╭─ PROVIDED MATERIAL

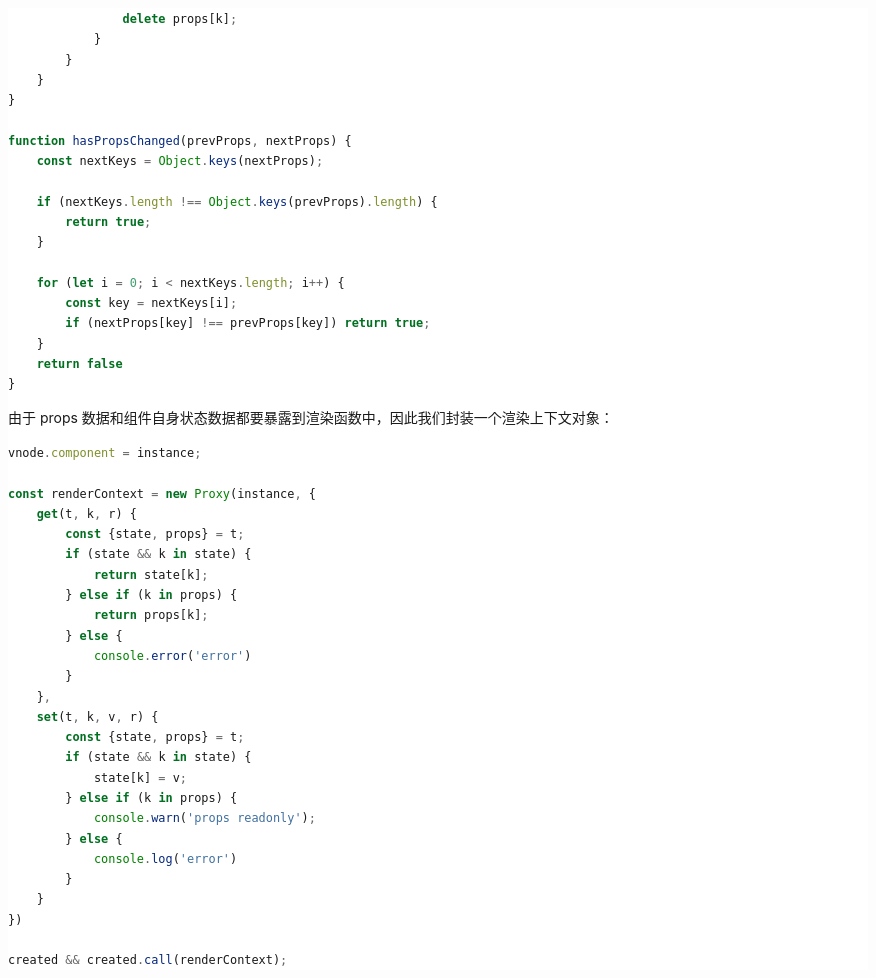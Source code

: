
 ```js
                delete props[k];
            }
        }
    }
}

function hasPropsChanged(prevProps, nextProps) {
    const nextKeys = Object.keys(nextProps);

    if (nextKeys.length !== Object.keys(prevProps).length) {
        return true;
    }

    for (let i = 0; i < nextKeys.length; i++) {
        const key = nextKeys[i];
        if (nextProps[key] !== prevProps[key]) return true;
    }
    return false
}
```     

由于 props 数据和组件自身状态数据都要暴露到渲染函数中，因此我们封装一个渲染上下文对象：    

```js
vnode.component = instance;

const renderContext = new Proxy(instance, {
    get(t, k, r) {
        const {state, props} = t;
        if (state && k in state) {
            return state[k];
        } else if (k in props) {
            return props[k];
        } else {
            console.error('error')
        }
    },
    set(t, k, v, r) {
        const {state, props} = t;
        if (state && k in state) {
            state[k] = v;
        } else if (k in props) {
            console.warn('props readonly');
        } else {
            console.log('error')
        }
    }
})

created && created.call(renderContext);
```     
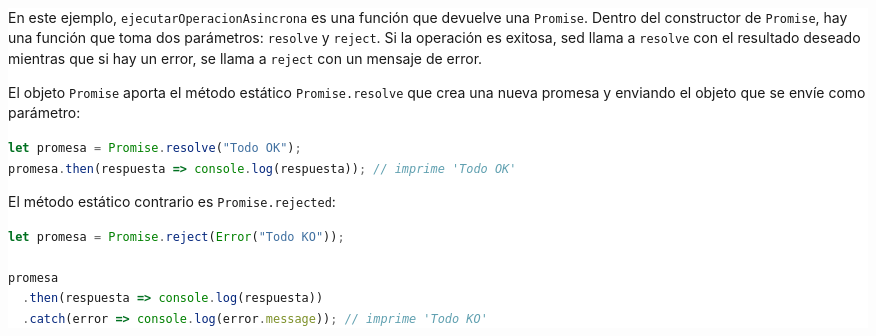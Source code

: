 En este ejemplo, `ejecutarOperacionAsincrona` es una función que devuelve una `Promise`. Dentro del constructor de `Promise`, hay una función que toma dos parámetros: `resolve` y `reject`. Si la operación es exitosa, sed llama a `resolve` con el resultado deseado mientras que si hay un error, se llama a `reject` con un mensaje de error.

El objeto `Promise` aporta el método estático `Promise.resolve` que crea una nueva promesa y enviando el objeto que se envíe como parámetro:

```js
let promesa = Promise.resolve("Todo OK");
promesa.then(respuesta => console.log(respuesta)); // imprime 'Todo OK'
```

El método estático contrario es `Promise.rejected`:

```js
let promesa = Promise.reject(Error("Todo KO"));

promesa
  .then(respuesta => console.log(respuesta))
  .catch(error => console.log(error.message)); // imprime 'Todo KO'
```

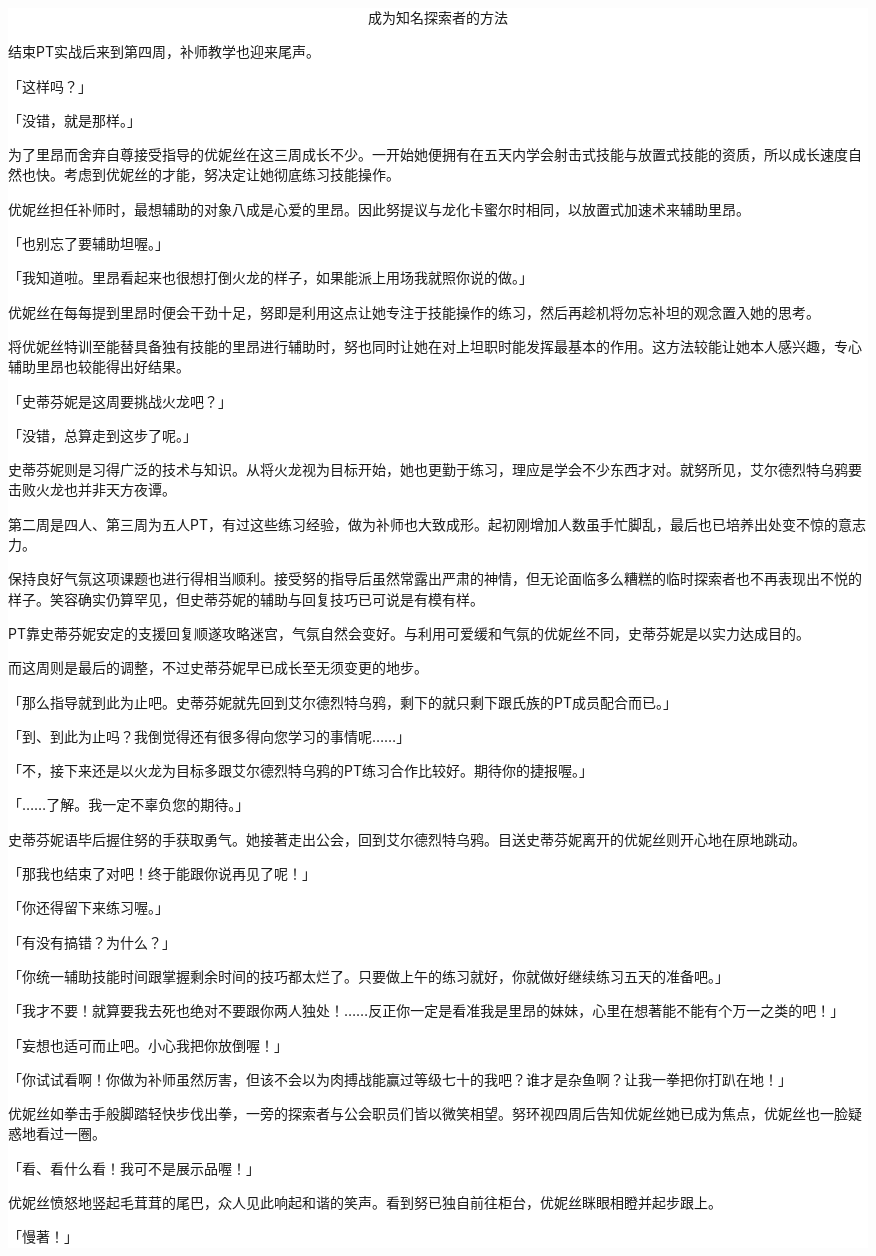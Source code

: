 <p align="center">成为知名探索者的方法</p>

结束PT实战后来到第四周，补师教学也迎来尾声。

「这样吗？」

「没错，就是那样。」

为了里昂而舍弃自尊接受指导的优妮丝在这三周成长不少。一开始她便拥有在五天内学会射击式技能与放置式技能的资质，所以成长速度自然也快。考虑到优妮丝的才能，努决定让她彻底练习技能操作。

优妮丝担任补师时，最想辅助的对象八成是心爱的里昂。因此努提议与龙化卡蜜尔时相同，以放置式加速术来辅助里昂。

「也别忘了要辅助坦喔。」

「我知道啦。里昂看起来也很想打倒火龙的样子，如果能派上用场我就照你说的做。」

优妮丝在每每提到里昂时便会干劲十足，努即是利用这点让她专注于技能操作的练习，然后再趁机将勿忘补坦的观念置入她的思考。

将优妮丝特训至能替具备独有技能的里昂进行辅助时，努也同时让她在对上坦职时能发挥最基本的作用。这方法较能让她本人感兴趣，专心辅助里昂也较能得出好结果。

「史蒂芬妮是这周要挑战火龙吧？」

「没错，总算走到这步了呢。」

史蒂芬妮则是习得广泛的技术与知识。从将火龙视为目标开始，她也更勤于练习，理应是学会不少东西才对。就努所见，艾尔德烈特乌鸦要击败火龙也并非天方夜谭。

第二周是四人、第三周为五人PT，有过这些练习经验，做为补师也大致成形。起初刚增加人数虽手忙脚乱，最后也已培养出处变不惊的意志力。

保持良好气氛这项课题也进行得相当顺利。接受努的指导后虽然常露出严肃的神情，但无论面临多么糟糕的临时探索者也不再表现出不悦的样子。笑容确实仍算罕见，但史蒂芬妮的辅助与回复技巧已可说是有模有样。

PT靠史蒂芬妮安定的支援回复顺遂攻略迷宫，气氛自然会变好。与利用可爱缓和气氛的优妮丝不同，史蒂芬妮是以实力达成目的。

而这周则是最后的调整，不过史蒂芬妮早已成长至无须变更的地步。

「那么指导就到此为止吧。史蒂芬妮就先回到艾尔德烈特乌鸦，剩下的就只剩下跟氏族的PT成员配合而已。」

「到、到此为止吗？我倒觉得还有很多得向您学习的事情呢……」

「不，接下来还是以火龙为目标多跟艾尔德烈特乌鸦的PT练习合作比较好。期待你的捷报喔。」

「……了解。我一定不辜负您的期待。」

史蒂芬妮语毕后握住努的手获取勇气。她接著走出公会，回到艾尔德烈特乌鸦。目送史蒂芬妮离开的优妮丝则开心地在原地跳动。

「那我也结束了对吧！终于能跟你说再见了呢！」

「你还得留下来练习喔。」

「有没有搞错？为什么？」

「你统一辅助技能时间跟掌握剩余时间的技巧都太烂了。只要做上午的练习就好，你就做好继续练习五天的准备吧。」

「我才不要！就算要我去死也绝对不要跟你两人独处！……反正你一定是看准我是里昂的妹妹，心里在想著能不能有个万一之类的吧！」

「妄想也适可而止吧。小心我把你放倒喔！」

「你试试看啊！你做为补师虽然厉害，但该不会以为肉搏战能赢过等级七十的我吧？谁才是杂鱼啊？让我一拳把你打趴在地！」

优妮丝如拳击手般脚踏轻快步伐出拳，一旁的探索者与公会职员们皆以微笑相望。努环视四周后告知优妮丝她已成为焦点，优妮丝也一脸疑惑地看过一圈。

「看、看什么看！我可不是展示品喔！」

优妮丝愤怒地竖起毛茸茸的尾巴，众人见此响起和谐的笑声。看到努已独自前往柜台，优妮丝眯眼相瞪并起步跟上。

「慢著！」
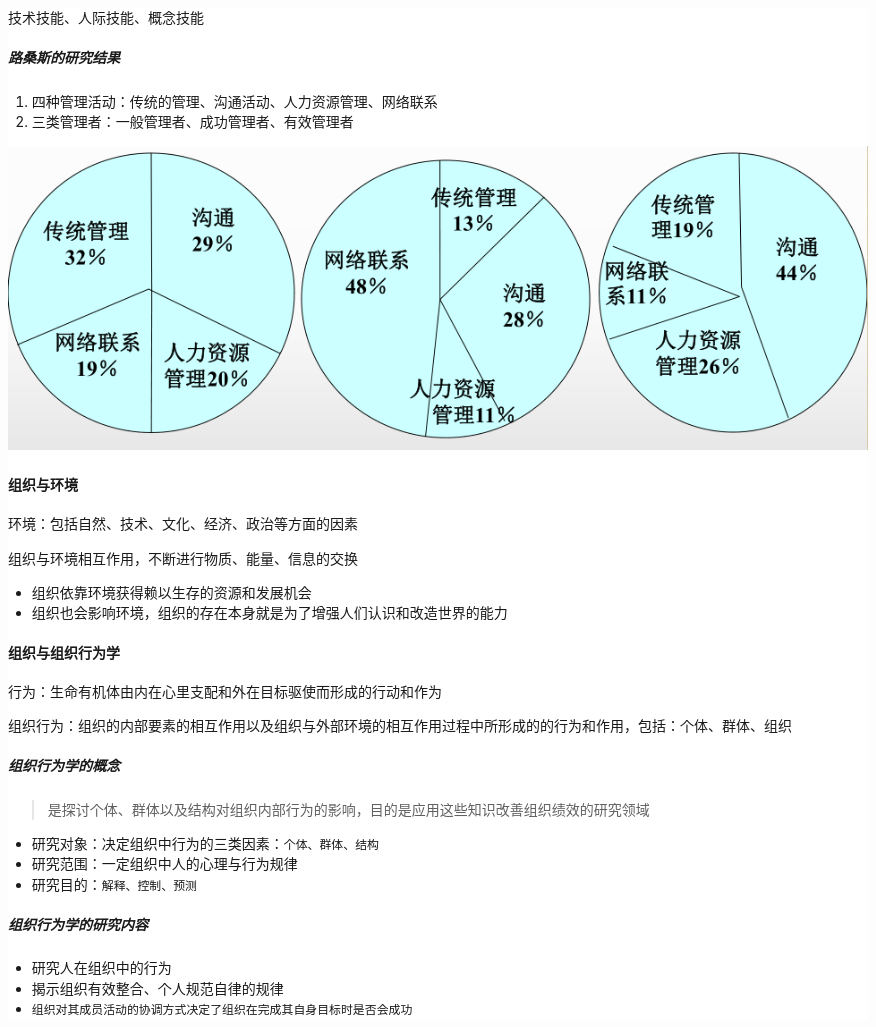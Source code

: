 技术技能、人际技能、概念技能

##### 路桑斯的研究结果

1. 四种管理活动：传统的管理、沟通活动、人力资源管理、网络联系
2. 三类管理者：一般管理者、成功管理者、有效管理者

![1541312452250](../img/organization-behavior/1541312452250.png)



#### 组织与环境

环境：包括自然、技术、文化、经济、政治等方面的因素

组织与环境相互作用，不断进行物质、能量、信息的交换



- 组织依靠环境获得赖以生存的资源和发展机会
- 组织也会影响环境，组织的存在本身就是为了增强人们认识和改造世界的能力



#### 组织与组织行为学

行为：生命有机体由内在心里支配和外在目标驱使而形成的行动和作为

组织行为：组织的内部要素的相互作用以及组织与外部环境的相互作用过程中所形成的的行为和作用，包括：个体、群体、组织

##### 组织行为学的概念

> 是探讨个体、群体以及结构对组织内部行为的影响，目的是应用这些知识改善组织绩效的研究领域

- 研究对象：决定组织中行为的三类因素：`个体、群体、结构`
- 研究范围：一定组织中人的心理与行为规律
- 研究目的：`解释、控制、预测`

##### 组织行为学的研究内容

- 研究人在组织中的行为
- 揭示组织有效整合、个人规范自律的规律
- `组织对其成员活动的协调方式决定了组织在完成其自身目标时是否会成功`
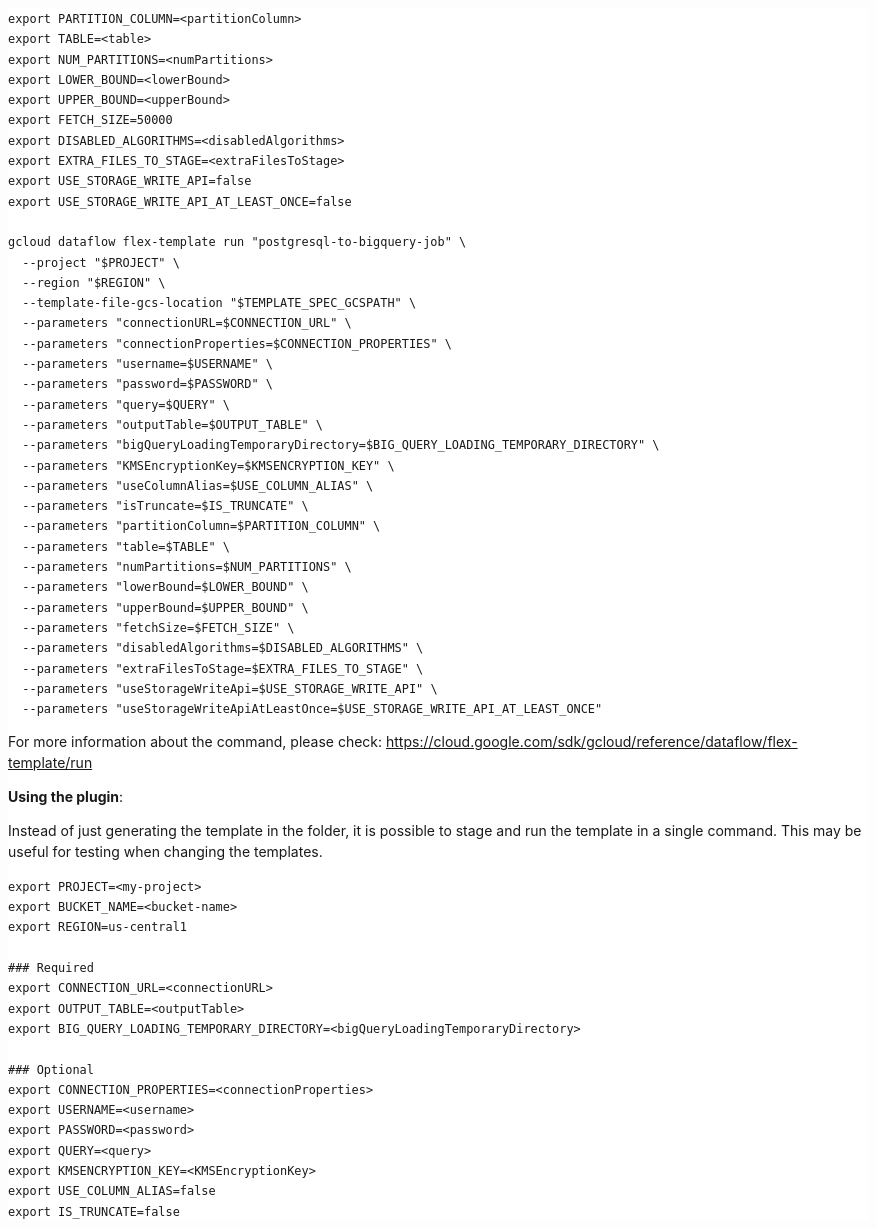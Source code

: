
 ```shell
export PARTITION_COLUMN=<partitionColumn>
export TABLE=<table>
export NUM_PARTITIONS=<numPartitions>
export LOWER_BOUND=<lowerBound>
export UPPER_BOUND=<upperBound>
export FETCH_SIZE=50000
export DISABLED_ALGORITHMS=<disabledAlgorithms>
export EXTRA_FILES_TO_STAGE=<extraFilesToStage>
export USE_STORAGE_WRITE_API=false
export USE_STORAGE_WRITE_API_AT_LEAST_ONCE=false

gcloud dataflow flex-template run "postgresql-to-bigquery-job" \
  --project "$PROJECT" \
  --region "$REGION" \
  --template-file-gcs-location "$TEMPLATE_SPEC_GCSPATH" \
  --parameters "connectionURL=$CONNECTION_URL" \
  --parameters "connectionProperties=$CONNECTION_PROPERTIES" \
  --parameters "username=$USERNAME" \
  --parameters "password=$PASSWORD" \
  --parameters "query=$QUERY" \
  --parameters "outputTable=$OUTPUT_TABLE" \
  --parameters "bigQueryLoadingTemporaryDirectory=$BIG_QUERY_LOADING_TEMPORARY_DIRECTORY" \
  --parameters "KMSEncryptionKey=$KMSENCRYPTION_KEY" \
  --parameters "useColumnAlias=$USE_COLUMN_ALIAS" \
  --parameters "isTruncate=$IS_TRUNCATE" \
  --parameters "partitionColumn=$PARTITION_COLUMN" \
  --parameters "table=$TABLE" \
  --parameters "numPartitions=$NUM_PARTITIONS" \
  --parameters "lowerBound=$LOWER_BOUND" \
  --parameters "upperBound=$UPPER_BOUND" \
  --parameters "fetchSize=$FETCH_SIZE" \
  --parameters "disabledAlgorithms=$DISABLED_ALGORITHMS" \
  --parameters "extraFilesToStage=$EXTRA_FILES_TO_STAGE" \
  --parameters "useStorageWriteApi=$USE_STORAGE_WRITE_API" \
  --parameters "useStorageWriteApiAtLeastOnce=$USE_STORAGE_WRITE_API_AT_LEAST_ONCE"
```

For more information about the command, please check:
https://cloud.google.com/sdk/gcloud/reference/dataflow/flex-template/run


**Using the plugin**:

Instead of just generating the template in the folder, it is possible to stage
and run the template in a single command. This may be useful for testing when
changing the templates.

```shell
export PROJECT=<my-project>
export BUCKET_NAME=<bucket-name>
export REGION=us-central1

### Required
export CONNECTION_URL=<connectionURL>
export OUTPUT_TABLE=<outputTable>
export BIG_QUERY_LOADING_TEMPORARY_DIRECTORY=<bigQueryLoadingTemporaryDirectory>

### Optional
export CONNECTION_PROPERTIES=<connectionProperties>
export USERNAME=<username>
export PASSWORD=<password>
export QUERY=<query>
export KMSENCRYPTION_KEY=<KMSEncryptionKey>
export USE_COLUMN_ALIAS=false
export IS_TRUNCATE=false
```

╰─

WORK REQUEST. In the listing above, find the line with "结束PT实战后来到第四周，补师教学也迎来尾声。" and the line with "而这周则是最后的调整，不过史蒂芬妮早已成长至无须变更的地步。"; set down exactly those two lines and every line between them, nothing more.

OUTPUT OF THE TASK.
结束PT实战后来到第四周，补师教学也迎来尾声。

「这样吗？」

「没错，就是那样。」

为了里昂而舍弃自尊接受指导的优妮丝在这三周成长不少。一开始她便拥有在五天内学会射击式技能与放置式技能的资质，所以成长速度自然也快。考虑到优妮丝的才能，努决定让她彻底练习技能操作。

优妮丝担任补师时，最想辅助的对象八成是心爱的里昂。因此努提议与龙化卡蜜尔时相同，以放置式加速术来辅助里昂。

「也别忘了要辅助坦喔。」

「我知道啦。里昂看起来也很想打倒火龙的样子，如果能派上用场我就照你说的做。」

优妮丝在每每提到里昂时便会干劲十足，努即是利用这点让她专注于技能操作的练习，然后再趁机将勿忘补坦的观念置入她的思考。

将优妮丝特训至能替具备独有技能的里昂进行辅助时，努也同时让她在对上坦职时能发挥最基本的作用。这方法较能让她本人感兴趣，专心辅助里昂也较能得出好结果。

「史蒂芬妮是这周要挑战火龙吧？」

「没错，总算走到这步了呢。」

史蒂芬妮则是习得广泛的技术与知识。从将火龙视为目标开始，她也更勤于练习，理应是学会不少东西才对。就努所见，艾尔德烈特乌鸦要击败火龙也并非天方夜谭。

第二周是四人、第三周为五人PT，有过这些练习经验，做为补师也大致成形。起初刚增加人数虽手忙脚乱，最后也已培养出处变不惊的意志力。

保持良好气氛这项课题也进行得相当顺利。接受努的指导后虽然常露出严肃的神情，但无论面临多么糟糕的临时探索者也不再表现出不悦的样子。笑容确实仍算罕见，但史蒂芬妮的辅助与回复技巧已可说是有模有样。

PT靠史蒂芬妮安定的支援回复顺遂攻略迷宫，气氛自然会变好。与利用可爱缓和气氛的优妮丝不同，史蒂芬妮是以实力达成目的。

而这周则是最后的调整，不过史蒂芬妮早已成长至无须变更的地步。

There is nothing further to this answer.